An asterisk (*) specifies all of the variables in all of the records or rows referenced in the FROM clause. For example,

SELECT ID NAME FROM EMPLOYEE
SELECT * FROM REVIEW
SELECT EMPLOYEE.NAME .....  FROM EMPLOYEE .....

Computing New Values

Expressions may be specified in the variable list. For example, the following query computes the weekly salary by multiplying monthly salary (SALARY) by 12 and dividing by 52.

SELECT ID NAME SALARY*12/52 FROM EMPLOYEE
The name of the computed variable in the output table is the first 32 characters of the expression used to calculate it.

Numeric expressions may use numeric constants, numeric variables, the arithmetic operators ( + , - , / , * , ** ), SQL functions, and parentheses to denote the order of operations.

Character expressions may use quoted strings, variables which are strings, the "+" character to join strings, SQL string functions, and parentheses to denote the order of operation. Enclose strings in single quotes.

Functions

Functions are specified as a keyword followed by one or more arguments enclosed in parentheses. Arguments may be variable names, constants or expressions. The function operates on the arguments and returns a single value for each record selected.

For example, RND is a function which returns a number rounded to the nearest whole integer:

SELECT NAME RND(SALARY*12/52) FROM EMPLOYEE

homecontents start chapter top of pagebottom of pagenext page index

FROM

The FROM clause is required on the SELECT and specifies the records, paths, views and tables to be accessed. Database records may be specified by name or number. If more than one record or table is specified on the FROM clause, a join is performed.

Referencing Multiple Tables

A join retrieves data from two or more records or tables with one query. A join is implied whenever the FROM clause references more than one source for the data.

There must be common values in some corresponding columns between the data sources in the FROM clause. For example, to create a table of employee name and position level for each position ever held by the employee:

SELECT NAME POSITION FROM EMPLOYEE OCCUP -
WHERE  EMPLOYEE.ID = OCCUP.ID
This uses ID to form the relationship between the records in the WHERE clause. Use the record name as prefix to differentiate between column names which are the same in different records or tables. That is, EMPLOYEE.ID refers to the value of ID in the Employee record, while OCCUP.ID refers to the value of ID in the Occup record.

In a case structured database with case mode enabled (the default), there is an automatic relationship between records. A query automatically joins records for the same case. The automatic relationship has the same effect as the WHERE clauses matching each record on the case ID. For example, referencing data from multiple records on the COMPANY database, has the following implicit WHERE clause:

SELECT ...  FROM  EMPLOYEE OCCUP REVIEW -
            WHERE EMPLOYEE.ID = OCCUP.ID -
            AND   EMPLOYEE.ID = REVIEW.ID
There is no need to specify the WHERE clause to join on the case identifier.
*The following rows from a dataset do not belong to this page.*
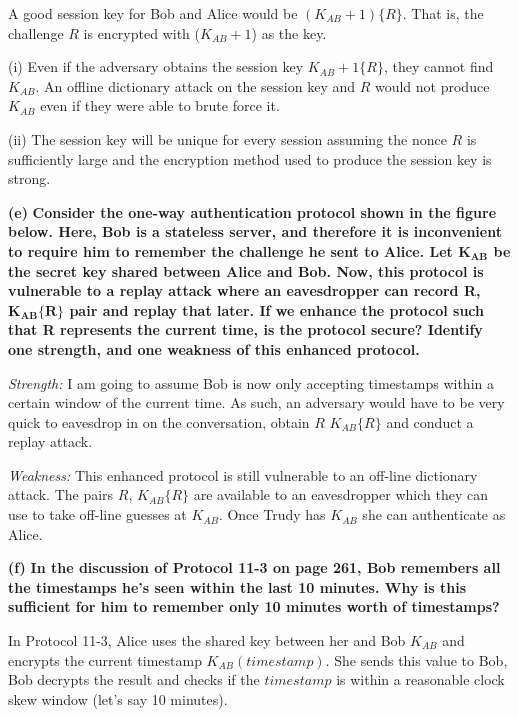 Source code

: \documentclass[11pt]{article}
\renewcommand\part[1]{\vspace{.10in}\textbf{(#1)}}
\begin{document}
A good session key for Bob and Alice would be $(K_{AB} + 1)\{R\}$. That is, the challenge $R$ is encrypted with ($K_{AB} + 1$) as the key.

(i) Even if the adversary obtains the session key $K_{AB}+1\{R\}$, they cannot find $K_{AB}$. An offline dictionary attack on the session key and $R$ would not produce $K_{AB}$ even if they were able to brute force it.

(ii) The session key will be unique for every session assuming the nonce $R$ is sufficiently large and the encryption method used to produce the session key is strong.

\part{e} \textbf{Consider the one-way authentication protocol shown in the figure below. Here, Bob is a stateless server, and therefore it is inconvenient to require him to remember the challenge he sent to Alice. Let $\mathbf{K_{AB}}$ be the secret key shared between Alice and Bob. Now, this protocol is vulnerable to a replay attack where an eavesdropper can record R, $\mathbf{K_{AB}\{R\}}$ pair and replay that later. If we enhance the protocol such that R represents the current time, is the protocol secure? Identify one strength, and one weakness of this enhanced protocol.}

\textit{Strength:} I am going to assume Bob is now only accepting timestamps within a certain window of the current time. As such, an adversary would have to be very quick to eavesdrop in on the conversation, obtain $R$ $K_{AB}\{R\}$ and conduct a replay attack.

\textit{Weakness:} This enhanced protocol is still vulnerable to an off-line dictionary attack. The pairs $R$, $K_{AB}\{R\}$ are available to an eavesdropper which they can use to take off-line guesses at $K_{AB}$. Once Trudy has $K_{AB}$ she can authenticate as Alice.

\part{f} \textbf{In the discussion of Protocol 11-3 on page 261, Bob remembers all the timestamps he's seen within the last 10 minutes. Why is this sufficient for him to remember only 10 minutes worth of timestamps?}

In Protocol 11-3, Alice uses the shared key between her and Bob $K_{AB}$ and encrypts the current timestamp $K_{AB}(timestamp)$. She sends this value to Bob, Bob decrypts the result and checks if the $timestamp$ is within a reasonable clock skew window (let's say 10 minutes).
\end{document}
homecontents start chapter top of pagebottom of pagenext page index

PATHS

A PATH links one record (or table) to another record (or table) and specifies the manner in which they are to be joined. System defined paths are automatically created by SQL between records in a database which have common keyfields. Common keyfields mean the same variable names of the same type in the same sequence in different records. For example, on the company database there is a system defined path between OCCUP and REVIEW which is equivalent to:

...  WHERE OCCUP.POSITION = REVIEW.POSITION
Each path has a name. Paths are explicitly invoked by naming a record (or table) and a path name on the FROM clause. The path is invoked implicitly by naming both records (or tables) in the FROM clause. If there are multiple paths between two record types, SQL uses the earliest defined path. SQL never automatically creates more than one path between any two records. The
SHOW PATH command displays the path definitions in order.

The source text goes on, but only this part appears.